*** Opening Information supplied ***
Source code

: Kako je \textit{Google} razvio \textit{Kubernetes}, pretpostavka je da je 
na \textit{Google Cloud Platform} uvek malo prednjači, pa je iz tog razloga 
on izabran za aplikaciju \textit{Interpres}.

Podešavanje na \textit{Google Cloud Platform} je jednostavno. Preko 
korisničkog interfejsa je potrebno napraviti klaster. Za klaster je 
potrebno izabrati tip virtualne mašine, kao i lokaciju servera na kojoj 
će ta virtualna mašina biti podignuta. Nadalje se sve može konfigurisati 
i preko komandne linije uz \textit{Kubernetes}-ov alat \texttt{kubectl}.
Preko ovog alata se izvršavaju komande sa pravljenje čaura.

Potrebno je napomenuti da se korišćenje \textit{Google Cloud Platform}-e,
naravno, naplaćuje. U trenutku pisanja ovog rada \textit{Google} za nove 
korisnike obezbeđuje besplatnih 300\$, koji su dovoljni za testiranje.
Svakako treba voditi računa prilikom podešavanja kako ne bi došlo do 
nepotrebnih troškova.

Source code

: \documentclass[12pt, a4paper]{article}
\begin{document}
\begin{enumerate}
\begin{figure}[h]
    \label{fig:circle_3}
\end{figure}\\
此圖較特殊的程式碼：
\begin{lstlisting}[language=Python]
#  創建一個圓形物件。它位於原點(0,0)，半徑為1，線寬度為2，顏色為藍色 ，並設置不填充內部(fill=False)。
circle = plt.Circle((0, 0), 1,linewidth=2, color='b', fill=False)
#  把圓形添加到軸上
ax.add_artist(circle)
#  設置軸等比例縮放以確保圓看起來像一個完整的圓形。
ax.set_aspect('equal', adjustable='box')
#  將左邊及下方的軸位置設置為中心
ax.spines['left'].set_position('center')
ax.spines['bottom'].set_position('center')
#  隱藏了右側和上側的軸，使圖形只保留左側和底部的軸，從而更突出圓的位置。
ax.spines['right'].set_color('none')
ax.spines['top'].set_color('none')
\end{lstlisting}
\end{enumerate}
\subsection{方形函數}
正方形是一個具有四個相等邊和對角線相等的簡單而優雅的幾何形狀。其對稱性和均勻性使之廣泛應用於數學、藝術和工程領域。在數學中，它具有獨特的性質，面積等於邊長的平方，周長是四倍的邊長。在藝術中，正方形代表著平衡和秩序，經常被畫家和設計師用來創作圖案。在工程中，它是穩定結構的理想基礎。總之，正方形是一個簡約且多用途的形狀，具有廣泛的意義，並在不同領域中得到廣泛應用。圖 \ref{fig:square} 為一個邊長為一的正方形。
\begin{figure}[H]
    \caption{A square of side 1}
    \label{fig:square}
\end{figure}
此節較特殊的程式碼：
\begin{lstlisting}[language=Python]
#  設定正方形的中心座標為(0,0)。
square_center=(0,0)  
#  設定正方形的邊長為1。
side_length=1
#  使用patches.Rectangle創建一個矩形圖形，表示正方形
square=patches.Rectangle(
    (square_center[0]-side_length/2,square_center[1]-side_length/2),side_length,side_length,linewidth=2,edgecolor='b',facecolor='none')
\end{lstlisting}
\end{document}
*** Closing Information supplied ***
▶ _Task goal_
Repeat, word for word, every line from the line that contains "square_center=(0,0)" to the end of the entries; include both of those lines and no others.

▶ _Result_
square_center=(0,0)  
#  設定正方形的邊長為1。
side_length=1
#  使用patches.Rectangle創建一個矩形圖形，表示正方形
square=patches.Rectangle(
    (square_center[0]-side_length/2,square_center[1]-side_length/2),side_length,side_length,linewidth=2,edgecolor='b',facecolor='none')
\end{lstlisting}
\end{document}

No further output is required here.